Record extracts Block Start

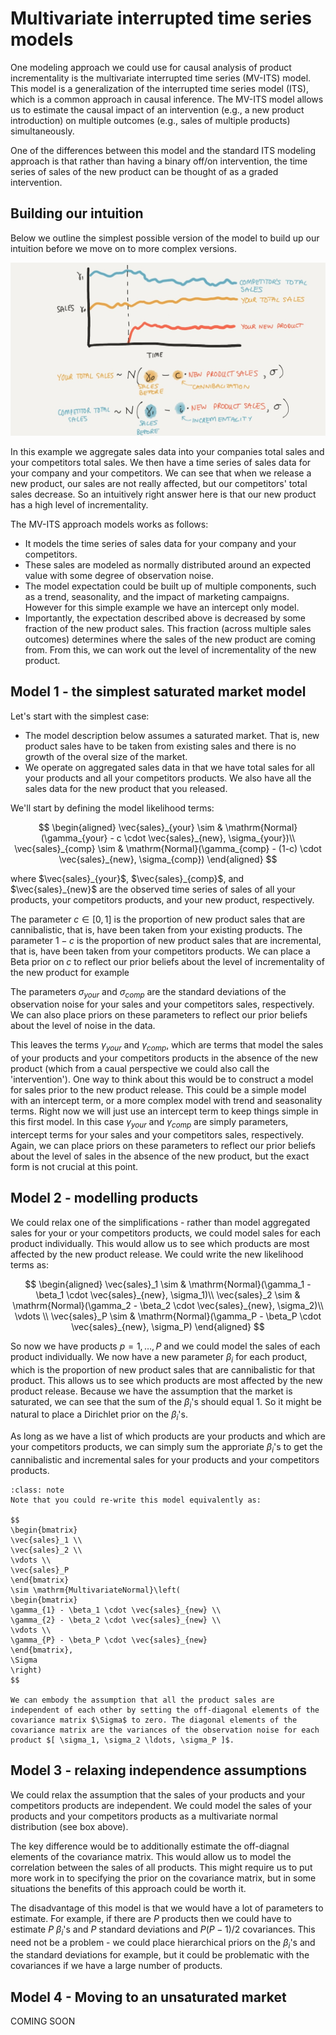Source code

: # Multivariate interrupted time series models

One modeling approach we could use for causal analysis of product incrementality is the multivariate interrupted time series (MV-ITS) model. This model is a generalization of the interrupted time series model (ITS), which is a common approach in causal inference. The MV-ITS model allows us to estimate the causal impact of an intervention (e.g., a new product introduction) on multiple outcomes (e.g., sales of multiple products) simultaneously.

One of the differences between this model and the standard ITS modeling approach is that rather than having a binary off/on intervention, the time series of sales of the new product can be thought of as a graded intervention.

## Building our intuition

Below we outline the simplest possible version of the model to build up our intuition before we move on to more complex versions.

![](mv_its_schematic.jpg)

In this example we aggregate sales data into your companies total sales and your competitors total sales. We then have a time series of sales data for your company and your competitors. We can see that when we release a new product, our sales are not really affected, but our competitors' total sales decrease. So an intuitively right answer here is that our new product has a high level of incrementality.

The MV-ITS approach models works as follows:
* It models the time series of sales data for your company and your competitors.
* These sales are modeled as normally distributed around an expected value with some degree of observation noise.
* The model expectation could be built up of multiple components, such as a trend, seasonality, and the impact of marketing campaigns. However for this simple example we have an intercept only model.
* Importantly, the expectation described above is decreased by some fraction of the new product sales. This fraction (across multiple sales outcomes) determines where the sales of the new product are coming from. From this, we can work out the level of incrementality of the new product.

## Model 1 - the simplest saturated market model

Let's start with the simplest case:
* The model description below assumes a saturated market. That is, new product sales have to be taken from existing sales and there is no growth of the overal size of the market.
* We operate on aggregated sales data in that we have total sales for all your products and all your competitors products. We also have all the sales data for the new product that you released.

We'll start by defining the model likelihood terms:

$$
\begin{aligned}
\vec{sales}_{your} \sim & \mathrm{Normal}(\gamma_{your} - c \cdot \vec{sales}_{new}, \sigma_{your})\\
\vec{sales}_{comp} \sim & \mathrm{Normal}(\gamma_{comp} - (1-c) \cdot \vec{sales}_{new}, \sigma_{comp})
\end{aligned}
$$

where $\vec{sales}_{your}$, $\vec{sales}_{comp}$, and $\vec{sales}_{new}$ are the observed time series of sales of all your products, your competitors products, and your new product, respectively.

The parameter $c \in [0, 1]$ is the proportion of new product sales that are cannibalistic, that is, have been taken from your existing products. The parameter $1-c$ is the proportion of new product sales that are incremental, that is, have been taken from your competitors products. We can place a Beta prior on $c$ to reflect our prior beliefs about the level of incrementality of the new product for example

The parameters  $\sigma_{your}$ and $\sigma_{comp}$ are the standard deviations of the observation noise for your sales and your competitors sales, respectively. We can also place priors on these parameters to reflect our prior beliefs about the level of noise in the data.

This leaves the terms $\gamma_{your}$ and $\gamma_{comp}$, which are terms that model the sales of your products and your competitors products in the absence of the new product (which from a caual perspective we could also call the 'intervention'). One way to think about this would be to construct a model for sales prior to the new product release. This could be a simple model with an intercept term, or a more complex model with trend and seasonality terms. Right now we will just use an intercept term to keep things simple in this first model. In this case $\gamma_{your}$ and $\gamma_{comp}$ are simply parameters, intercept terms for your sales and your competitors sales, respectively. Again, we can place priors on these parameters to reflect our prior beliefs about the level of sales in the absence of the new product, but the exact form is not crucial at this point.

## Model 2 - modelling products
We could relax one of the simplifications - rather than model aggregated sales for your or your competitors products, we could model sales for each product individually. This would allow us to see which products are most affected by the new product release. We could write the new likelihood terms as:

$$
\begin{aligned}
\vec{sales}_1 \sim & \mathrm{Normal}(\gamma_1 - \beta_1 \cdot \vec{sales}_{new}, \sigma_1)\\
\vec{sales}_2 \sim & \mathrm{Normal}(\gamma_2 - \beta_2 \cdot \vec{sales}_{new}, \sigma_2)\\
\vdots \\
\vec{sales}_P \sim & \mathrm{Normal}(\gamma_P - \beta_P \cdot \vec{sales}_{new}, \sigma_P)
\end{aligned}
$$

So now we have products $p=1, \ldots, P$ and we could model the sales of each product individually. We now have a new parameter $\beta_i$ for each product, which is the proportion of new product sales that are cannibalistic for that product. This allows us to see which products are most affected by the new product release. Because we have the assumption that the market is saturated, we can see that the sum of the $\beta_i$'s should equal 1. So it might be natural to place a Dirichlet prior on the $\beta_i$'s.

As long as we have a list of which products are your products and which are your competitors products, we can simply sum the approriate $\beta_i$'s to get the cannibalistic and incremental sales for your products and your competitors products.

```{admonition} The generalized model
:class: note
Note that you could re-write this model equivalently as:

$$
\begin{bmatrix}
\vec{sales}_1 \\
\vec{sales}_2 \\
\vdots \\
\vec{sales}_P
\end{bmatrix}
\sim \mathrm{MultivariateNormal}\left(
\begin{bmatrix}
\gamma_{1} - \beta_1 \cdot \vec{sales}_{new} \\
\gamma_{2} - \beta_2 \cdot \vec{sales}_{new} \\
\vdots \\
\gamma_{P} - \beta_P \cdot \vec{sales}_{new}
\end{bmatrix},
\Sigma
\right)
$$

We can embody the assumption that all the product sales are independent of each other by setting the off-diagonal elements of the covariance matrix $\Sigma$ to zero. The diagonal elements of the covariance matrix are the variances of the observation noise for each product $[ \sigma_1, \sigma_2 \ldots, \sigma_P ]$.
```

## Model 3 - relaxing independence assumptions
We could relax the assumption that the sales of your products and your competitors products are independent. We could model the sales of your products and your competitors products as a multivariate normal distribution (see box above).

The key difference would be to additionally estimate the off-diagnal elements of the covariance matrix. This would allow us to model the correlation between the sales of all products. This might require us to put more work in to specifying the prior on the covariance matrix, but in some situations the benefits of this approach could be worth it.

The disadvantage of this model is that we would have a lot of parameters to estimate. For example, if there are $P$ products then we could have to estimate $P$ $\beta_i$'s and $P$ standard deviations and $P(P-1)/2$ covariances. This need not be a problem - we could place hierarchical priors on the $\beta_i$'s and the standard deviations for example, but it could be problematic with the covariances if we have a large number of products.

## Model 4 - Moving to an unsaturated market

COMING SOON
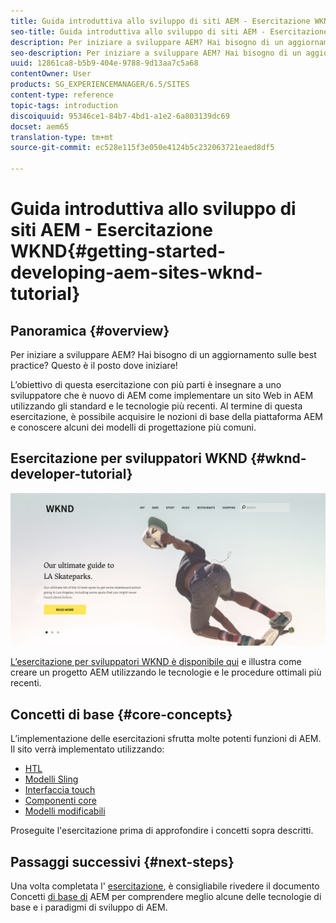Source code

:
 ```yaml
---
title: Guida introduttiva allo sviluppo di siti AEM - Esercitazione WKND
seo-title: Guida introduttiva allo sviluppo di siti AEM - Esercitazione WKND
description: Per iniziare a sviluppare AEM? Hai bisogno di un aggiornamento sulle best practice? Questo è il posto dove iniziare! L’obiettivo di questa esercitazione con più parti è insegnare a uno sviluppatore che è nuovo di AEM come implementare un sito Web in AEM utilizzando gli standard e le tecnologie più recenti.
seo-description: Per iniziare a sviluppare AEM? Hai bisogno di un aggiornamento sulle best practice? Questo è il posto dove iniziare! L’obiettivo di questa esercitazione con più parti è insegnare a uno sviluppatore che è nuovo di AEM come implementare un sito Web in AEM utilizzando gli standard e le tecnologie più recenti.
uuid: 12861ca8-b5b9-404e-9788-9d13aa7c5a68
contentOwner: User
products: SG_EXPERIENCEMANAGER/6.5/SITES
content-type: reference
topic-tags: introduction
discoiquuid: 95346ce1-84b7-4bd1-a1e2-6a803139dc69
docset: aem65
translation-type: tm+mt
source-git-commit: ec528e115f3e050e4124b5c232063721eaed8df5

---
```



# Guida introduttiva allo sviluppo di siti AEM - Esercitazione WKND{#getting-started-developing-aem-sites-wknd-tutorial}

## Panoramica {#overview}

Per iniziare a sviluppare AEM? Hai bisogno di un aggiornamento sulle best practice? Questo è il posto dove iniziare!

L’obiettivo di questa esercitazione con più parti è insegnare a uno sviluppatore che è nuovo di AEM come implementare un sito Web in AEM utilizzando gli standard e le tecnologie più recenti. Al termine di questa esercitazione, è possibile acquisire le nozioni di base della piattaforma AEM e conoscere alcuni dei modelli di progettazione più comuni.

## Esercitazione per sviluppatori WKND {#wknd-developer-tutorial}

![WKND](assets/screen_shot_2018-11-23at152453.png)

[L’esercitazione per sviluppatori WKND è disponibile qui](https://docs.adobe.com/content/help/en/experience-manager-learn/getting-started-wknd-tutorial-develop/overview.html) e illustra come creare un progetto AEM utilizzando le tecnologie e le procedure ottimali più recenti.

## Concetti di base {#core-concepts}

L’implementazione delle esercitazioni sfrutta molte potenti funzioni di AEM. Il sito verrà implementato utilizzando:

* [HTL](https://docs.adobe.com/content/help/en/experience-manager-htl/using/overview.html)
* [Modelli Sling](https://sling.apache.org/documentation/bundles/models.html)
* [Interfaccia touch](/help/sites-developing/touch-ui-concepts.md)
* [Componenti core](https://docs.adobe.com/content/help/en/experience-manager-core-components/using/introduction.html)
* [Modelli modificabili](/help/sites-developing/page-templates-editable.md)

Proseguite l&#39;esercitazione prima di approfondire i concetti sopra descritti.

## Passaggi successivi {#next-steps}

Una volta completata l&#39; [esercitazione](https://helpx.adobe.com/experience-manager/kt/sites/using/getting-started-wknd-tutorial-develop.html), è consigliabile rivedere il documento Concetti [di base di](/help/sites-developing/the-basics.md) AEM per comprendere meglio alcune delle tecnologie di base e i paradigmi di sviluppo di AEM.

Record extracts Block End

Work instruction
Pictures are to be left out while the lines from the beginning of the records through the line with "time series models" are copied word for word.

Solution
Source code

: # Multivariate interrupted time series models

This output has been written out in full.